Kemampuan tersebut sebenarnya sudah lama menjadi kekuatan utama Trent sejak masih memperkuat Liverpool. Akan tetapi, performanya melawan Malaga memperlihatkan bahwa kontribusinya tidak berhenti pada kemampuan mengumpan dan menciptakan peluang.
- Pertahanan Trent Jadi Pembeda
Trent mampu membaca arah serangan Malaga dengan sangat baik dan mencatat empat intersep tanpa perlu melakukan satu tekel pun. Antisipasi tersebut memperlihatkan kemampuan membaca permainan yang biasanya identik dengan gelandang bertahan berkelas.
Ada anggapan bahwa Trent tidak mampu bertahan dengan baik, tetapi penilaian tersebut tidak sepenuhnya menggambarkan kemampuannya. Ketika fokus dan berada dalam kondisi terbaik, ia mampu menghadapi lawan dalam situasi satu lawan satu sekaligus mematikan ruang di sisi kanan.
- Mourinho Butuh Konsistensi Trent
Real Madrid membutuhkan Trent dalam kondisi terbaik di kedua sisi permainan karena Mourinho menuntut pemain bertahan tetap solid ketika tim kehilangan bola. Kehadiran Dumfries juga membuat persaingan posisi bek kanan semakin ketat dan dapat menjadi pemicu tambahan bagi Trent.

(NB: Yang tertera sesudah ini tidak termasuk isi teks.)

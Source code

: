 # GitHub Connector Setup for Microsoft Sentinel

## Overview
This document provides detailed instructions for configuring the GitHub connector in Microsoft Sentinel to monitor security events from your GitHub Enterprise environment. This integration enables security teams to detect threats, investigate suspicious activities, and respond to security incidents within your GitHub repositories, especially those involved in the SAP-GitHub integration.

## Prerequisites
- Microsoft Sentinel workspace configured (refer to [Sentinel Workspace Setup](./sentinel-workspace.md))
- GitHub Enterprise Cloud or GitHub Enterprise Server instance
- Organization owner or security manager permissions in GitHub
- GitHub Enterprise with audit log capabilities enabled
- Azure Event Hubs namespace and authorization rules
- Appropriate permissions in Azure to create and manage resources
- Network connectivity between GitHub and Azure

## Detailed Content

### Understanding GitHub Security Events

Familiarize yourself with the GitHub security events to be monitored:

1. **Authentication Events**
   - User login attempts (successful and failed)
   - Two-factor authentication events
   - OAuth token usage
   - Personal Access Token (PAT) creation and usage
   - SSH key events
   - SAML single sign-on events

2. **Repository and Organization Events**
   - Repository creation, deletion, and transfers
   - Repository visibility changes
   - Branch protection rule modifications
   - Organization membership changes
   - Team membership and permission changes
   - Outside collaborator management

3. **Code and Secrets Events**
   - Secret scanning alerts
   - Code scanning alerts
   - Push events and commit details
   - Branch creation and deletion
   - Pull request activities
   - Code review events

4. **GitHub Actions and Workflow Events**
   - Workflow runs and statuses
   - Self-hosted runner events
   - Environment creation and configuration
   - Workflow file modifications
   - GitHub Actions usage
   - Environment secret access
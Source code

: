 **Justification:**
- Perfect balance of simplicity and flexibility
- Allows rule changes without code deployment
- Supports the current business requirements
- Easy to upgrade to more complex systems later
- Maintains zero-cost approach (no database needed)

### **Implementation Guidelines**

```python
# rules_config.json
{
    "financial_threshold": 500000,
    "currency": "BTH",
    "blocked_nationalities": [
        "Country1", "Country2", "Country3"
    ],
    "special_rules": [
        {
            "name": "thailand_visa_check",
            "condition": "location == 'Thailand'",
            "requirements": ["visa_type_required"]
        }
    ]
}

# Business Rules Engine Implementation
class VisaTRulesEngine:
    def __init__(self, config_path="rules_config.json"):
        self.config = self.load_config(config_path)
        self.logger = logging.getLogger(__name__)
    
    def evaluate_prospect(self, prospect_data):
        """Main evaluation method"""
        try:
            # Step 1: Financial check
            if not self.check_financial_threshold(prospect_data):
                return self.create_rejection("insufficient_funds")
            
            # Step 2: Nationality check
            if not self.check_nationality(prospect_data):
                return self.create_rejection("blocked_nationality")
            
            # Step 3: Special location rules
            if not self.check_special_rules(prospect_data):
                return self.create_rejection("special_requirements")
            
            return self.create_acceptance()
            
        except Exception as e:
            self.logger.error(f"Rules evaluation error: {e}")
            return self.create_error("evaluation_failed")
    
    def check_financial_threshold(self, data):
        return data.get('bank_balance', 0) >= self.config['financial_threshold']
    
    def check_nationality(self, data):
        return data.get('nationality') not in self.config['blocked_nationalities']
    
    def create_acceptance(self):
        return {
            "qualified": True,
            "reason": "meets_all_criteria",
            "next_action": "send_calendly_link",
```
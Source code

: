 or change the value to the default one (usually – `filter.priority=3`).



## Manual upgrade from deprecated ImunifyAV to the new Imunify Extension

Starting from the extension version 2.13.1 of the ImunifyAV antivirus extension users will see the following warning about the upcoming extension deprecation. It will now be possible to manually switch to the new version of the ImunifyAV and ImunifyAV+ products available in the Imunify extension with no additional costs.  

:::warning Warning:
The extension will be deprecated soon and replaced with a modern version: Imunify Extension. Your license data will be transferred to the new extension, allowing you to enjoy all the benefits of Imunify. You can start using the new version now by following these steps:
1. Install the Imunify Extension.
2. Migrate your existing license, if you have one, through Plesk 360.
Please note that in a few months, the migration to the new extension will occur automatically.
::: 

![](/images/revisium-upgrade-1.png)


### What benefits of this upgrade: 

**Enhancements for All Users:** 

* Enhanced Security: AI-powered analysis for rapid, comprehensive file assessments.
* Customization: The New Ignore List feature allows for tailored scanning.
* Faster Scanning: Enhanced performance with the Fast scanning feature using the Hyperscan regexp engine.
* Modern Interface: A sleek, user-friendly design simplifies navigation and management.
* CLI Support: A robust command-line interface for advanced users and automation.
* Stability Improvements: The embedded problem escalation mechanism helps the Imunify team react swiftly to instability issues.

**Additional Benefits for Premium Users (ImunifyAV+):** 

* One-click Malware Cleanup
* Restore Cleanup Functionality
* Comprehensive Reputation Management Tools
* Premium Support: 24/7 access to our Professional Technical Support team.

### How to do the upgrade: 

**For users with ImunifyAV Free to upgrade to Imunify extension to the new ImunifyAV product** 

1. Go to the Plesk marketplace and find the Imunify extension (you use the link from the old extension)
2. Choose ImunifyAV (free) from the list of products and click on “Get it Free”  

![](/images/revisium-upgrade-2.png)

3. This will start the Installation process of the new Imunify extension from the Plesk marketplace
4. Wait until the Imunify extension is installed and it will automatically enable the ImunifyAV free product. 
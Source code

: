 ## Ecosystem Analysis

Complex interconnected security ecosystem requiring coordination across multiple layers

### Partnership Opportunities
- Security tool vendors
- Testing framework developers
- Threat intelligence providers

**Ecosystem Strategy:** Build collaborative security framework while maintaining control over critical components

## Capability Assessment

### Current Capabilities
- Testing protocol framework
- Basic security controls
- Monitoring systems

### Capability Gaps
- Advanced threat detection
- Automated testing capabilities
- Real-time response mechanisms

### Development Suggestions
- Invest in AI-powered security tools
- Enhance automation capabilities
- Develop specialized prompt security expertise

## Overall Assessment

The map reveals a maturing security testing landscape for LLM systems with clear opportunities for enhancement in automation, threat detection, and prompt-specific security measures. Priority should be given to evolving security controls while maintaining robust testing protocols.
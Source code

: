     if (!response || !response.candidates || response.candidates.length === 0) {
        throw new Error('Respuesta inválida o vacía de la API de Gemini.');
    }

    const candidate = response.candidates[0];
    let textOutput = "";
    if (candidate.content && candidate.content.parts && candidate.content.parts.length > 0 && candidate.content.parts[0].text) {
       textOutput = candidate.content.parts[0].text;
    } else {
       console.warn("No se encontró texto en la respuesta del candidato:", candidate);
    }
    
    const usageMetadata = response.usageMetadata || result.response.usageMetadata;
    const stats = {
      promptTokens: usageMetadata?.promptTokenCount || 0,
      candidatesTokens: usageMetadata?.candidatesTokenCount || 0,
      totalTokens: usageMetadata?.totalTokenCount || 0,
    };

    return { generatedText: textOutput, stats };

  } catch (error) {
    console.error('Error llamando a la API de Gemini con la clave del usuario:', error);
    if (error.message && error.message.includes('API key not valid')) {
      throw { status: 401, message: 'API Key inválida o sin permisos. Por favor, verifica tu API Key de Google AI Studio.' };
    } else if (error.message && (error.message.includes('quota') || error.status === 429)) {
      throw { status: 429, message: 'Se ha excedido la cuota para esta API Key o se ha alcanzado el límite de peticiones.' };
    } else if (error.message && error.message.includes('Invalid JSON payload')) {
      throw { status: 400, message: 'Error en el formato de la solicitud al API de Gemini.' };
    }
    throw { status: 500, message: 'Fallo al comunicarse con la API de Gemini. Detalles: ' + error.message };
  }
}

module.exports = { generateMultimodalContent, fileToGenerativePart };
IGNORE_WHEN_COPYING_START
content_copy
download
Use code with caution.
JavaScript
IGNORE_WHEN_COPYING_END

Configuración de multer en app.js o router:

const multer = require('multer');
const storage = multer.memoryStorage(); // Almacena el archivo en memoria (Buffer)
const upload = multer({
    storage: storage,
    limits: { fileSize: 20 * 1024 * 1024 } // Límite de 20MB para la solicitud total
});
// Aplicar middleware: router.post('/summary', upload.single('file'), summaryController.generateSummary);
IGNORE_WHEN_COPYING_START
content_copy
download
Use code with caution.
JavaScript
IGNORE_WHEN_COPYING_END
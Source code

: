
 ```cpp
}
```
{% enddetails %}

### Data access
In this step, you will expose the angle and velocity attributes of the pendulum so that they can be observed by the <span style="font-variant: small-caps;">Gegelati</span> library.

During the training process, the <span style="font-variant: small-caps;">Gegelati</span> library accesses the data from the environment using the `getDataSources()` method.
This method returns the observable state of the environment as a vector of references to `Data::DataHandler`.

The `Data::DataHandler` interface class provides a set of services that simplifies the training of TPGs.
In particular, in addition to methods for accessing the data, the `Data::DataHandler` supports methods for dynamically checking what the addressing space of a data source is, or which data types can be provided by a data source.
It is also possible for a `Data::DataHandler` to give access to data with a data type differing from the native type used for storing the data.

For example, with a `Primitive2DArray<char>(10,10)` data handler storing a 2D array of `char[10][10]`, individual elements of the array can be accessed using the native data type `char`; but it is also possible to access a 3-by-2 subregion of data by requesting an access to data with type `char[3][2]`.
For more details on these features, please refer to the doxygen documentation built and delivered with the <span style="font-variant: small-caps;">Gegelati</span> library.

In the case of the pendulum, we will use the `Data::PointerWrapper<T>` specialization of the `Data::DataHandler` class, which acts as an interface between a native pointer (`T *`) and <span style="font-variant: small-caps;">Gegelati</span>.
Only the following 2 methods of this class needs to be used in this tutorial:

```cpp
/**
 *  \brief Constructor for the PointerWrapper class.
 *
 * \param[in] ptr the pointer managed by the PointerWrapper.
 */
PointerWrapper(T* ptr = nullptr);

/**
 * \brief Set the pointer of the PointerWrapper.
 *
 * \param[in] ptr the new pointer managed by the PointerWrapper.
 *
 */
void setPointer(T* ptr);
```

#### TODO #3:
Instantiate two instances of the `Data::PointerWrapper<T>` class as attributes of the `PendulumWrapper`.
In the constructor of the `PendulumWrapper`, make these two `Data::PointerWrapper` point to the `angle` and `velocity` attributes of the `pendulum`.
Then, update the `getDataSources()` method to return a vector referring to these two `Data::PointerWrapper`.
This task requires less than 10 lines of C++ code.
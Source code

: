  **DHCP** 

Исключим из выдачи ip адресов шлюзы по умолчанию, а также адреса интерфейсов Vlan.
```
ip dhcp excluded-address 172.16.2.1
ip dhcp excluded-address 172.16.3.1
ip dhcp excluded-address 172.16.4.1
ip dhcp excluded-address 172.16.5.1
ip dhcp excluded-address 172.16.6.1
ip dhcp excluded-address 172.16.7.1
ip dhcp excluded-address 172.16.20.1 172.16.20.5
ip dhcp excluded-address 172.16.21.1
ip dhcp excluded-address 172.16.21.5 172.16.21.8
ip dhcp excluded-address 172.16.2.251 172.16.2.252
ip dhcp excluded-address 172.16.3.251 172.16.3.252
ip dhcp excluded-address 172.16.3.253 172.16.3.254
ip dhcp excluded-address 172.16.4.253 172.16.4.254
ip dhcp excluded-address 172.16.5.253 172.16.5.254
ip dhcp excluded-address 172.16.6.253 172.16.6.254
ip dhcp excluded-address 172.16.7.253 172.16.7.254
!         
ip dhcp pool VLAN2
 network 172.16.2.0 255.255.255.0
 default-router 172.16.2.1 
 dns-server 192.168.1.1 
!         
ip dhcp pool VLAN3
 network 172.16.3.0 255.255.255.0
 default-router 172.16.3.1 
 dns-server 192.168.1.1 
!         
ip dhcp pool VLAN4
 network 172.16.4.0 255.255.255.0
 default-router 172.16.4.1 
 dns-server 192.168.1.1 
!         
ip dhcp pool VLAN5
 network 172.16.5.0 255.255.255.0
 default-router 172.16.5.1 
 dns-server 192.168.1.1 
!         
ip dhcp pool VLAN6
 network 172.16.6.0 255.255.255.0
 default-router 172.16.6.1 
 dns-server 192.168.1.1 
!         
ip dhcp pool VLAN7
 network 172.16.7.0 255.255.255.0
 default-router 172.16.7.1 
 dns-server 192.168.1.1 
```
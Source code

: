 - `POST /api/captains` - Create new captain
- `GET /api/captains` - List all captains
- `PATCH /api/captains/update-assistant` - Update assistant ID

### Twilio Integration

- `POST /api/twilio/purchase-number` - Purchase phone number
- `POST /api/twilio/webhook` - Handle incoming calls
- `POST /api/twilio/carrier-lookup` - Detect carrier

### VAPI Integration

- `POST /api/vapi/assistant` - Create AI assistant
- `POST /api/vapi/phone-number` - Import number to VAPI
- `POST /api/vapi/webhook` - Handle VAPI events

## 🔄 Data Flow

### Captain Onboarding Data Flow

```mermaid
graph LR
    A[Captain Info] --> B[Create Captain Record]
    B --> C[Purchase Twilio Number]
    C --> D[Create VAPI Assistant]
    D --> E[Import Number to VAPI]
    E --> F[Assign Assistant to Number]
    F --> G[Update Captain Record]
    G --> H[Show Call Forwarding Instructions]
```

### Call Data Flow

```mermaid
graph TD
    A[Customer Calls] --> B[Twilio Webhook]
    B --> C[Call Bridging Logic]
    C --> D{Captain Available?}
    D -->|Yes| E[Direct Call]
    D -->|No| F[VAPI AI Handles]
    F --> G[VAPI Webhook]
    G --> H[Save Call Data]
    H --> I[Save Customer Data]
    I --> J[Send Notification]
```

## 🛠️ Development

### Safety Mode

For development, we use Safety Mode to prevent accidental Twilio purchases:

Akan tetapi, satu pertandingan belum cukup untuk menghapus keraguan yang sudah melekat selama bertahun-tahun. Trent perlu mempertahankan level permainan seperti ketika menghadapi Malaga agar performa tersebut berubah menjadi standar, bukan sekadar penampilan istimewa dalam satu laga.
Jika konsistensi itu berhasil dijaga, Trent memiliki peluang besar menjadi bagian penting dari proyek Mourinho di Real Madrid. Performa melawan Malaga setidaknya sudah memberikan bukti kuat bahwa kemampuan bertahannya bukan mitos belaka.